● **ABOUT THIS EXERCISE**
Where the string "item" occurs in the material below, report the whole line.

● **RECORDS FOR THE EXERCISE**
[Start of Attachment]
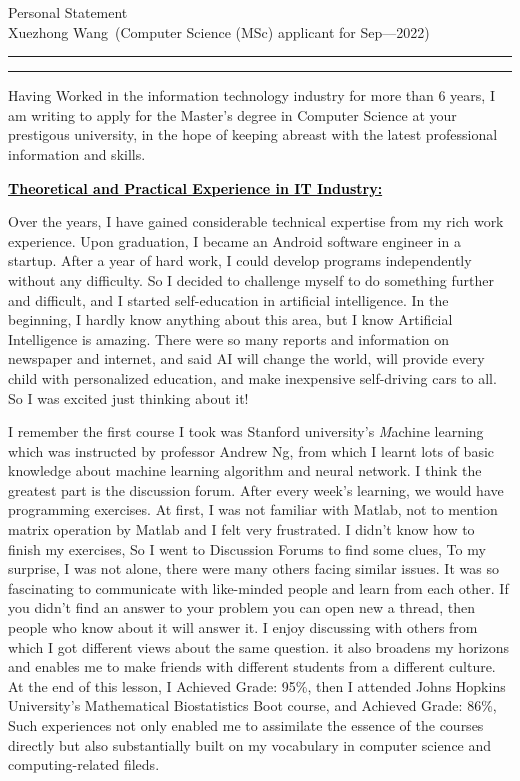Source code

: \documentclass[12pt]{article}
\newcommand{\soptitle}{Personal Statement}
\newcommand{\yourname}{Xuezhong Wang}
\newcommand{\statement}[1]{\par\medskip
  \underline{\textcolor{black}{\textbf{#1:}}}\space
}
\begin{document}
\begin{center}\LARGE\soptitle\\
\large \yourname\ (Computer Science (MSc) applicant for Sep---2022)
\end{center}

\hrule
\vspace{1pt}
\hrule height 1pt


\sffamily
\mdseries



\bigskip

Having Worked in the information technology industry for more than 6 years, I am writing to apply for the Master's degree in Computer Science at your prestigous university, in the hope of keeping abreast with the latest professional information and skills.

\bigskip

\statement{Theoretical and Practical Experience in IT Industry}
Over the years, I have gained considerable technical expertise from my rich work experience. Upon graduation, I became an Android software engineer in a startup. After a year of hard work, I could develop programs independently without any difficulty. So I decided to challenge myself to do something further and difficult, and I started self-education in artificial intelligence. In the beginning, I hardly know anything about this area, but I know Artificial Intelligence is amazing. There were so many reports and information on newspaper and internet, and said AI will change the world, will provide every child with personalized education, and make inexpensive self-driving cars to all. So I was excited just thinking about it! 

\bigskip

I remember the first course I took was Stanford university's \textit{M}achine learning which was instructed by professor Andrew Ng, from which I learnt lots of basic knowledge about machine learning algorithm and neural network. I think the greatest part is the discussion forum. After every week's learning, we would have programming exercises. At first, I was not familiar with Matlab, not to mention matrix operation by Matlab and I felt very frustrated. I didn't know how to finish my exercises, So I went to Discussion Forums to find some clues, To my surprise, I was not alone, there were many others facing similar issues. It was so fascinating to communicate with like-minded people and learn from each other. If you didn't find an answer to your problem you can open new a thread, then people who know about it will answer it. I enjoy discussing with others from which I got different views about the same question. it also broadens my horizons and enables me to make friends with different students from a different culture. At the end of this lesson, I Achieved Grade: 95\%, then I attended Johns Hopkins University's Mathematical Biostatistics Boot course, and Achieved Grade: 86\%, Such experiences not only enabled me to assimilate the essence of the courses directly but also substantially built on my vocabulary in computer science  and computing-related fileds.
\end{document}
[End of Attachment]
[Start of Attachment]
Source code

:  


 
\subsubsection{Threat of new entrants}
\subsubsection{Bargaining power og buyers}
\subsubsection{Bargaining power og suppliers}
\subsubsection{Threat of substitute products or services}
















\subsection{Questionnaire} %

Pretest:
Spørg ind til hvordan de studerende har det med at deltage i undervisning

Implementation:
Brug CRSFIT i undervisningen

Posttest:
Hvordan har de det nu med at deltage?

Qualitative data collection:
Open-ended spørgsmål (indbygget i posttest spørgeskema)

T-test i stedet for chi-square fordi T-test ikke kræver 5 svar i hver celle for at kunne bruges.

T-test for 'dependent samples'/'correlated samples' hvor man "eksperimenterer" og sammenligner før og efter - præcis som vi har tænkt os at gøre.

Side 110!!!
[End of Attachment]
[Start of Attachment]
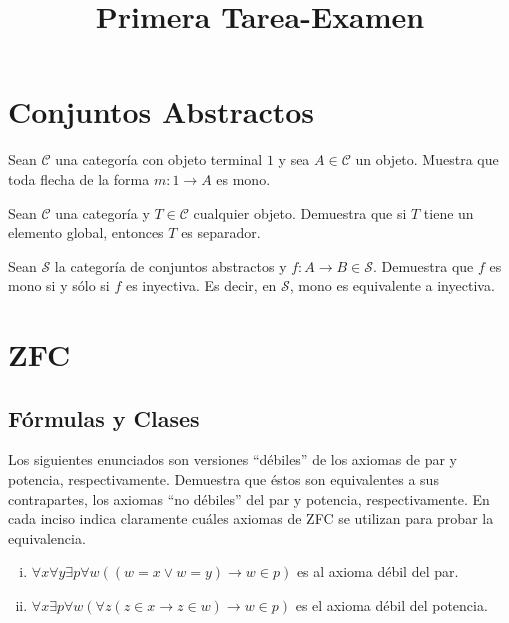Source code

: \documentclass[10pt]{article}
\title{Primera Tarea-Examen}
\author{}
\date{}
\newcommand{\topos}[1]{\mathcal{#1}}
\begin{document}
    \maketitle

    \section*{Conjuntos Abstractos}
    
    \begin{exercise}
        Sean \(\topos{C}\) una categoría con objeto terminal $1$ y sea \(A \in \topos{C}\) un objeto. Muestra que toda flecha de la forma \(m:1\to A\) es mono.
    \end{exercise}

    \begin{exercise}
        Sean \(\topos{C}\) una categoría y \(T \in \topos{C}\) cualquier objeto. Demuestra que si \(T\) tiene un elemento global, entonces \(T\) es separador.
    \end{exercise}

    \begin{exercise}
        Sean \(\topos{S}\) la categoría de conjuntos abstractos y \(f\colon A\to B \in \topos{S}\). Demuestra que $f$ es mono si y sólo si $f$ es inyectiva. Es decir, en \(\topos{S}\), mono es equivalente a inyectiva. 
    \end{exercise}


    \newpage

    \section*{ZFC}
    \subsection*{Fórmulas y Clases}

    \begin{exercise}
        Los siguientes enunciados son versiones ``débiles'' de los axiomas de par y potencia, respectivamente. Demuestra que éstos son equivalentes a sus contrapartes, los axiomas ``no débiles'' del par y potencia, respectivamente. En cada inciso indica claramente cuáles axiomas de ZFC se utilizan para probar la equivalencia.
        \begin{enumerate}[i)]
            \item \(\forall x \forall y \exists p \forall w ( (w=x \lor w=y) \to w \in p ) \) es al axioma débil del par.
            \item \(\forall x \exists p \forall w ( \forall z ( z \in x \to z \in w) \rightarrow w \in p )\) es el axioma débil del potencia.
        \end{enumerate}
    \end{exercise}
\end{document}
[End of Attachment]
● **OUTPUT OF THE EXERCISE**
            \item \(\forall x \forall y \exists p \forall w ( (w=x \lor w=y) \to w \in p ) \) es al axioma débil del par.
            \item \(\forall x \exists p \forall w ( \forall z ( z \in x \to z \in w) \rightarrow w \in p )\) es el axioma débil del potencia.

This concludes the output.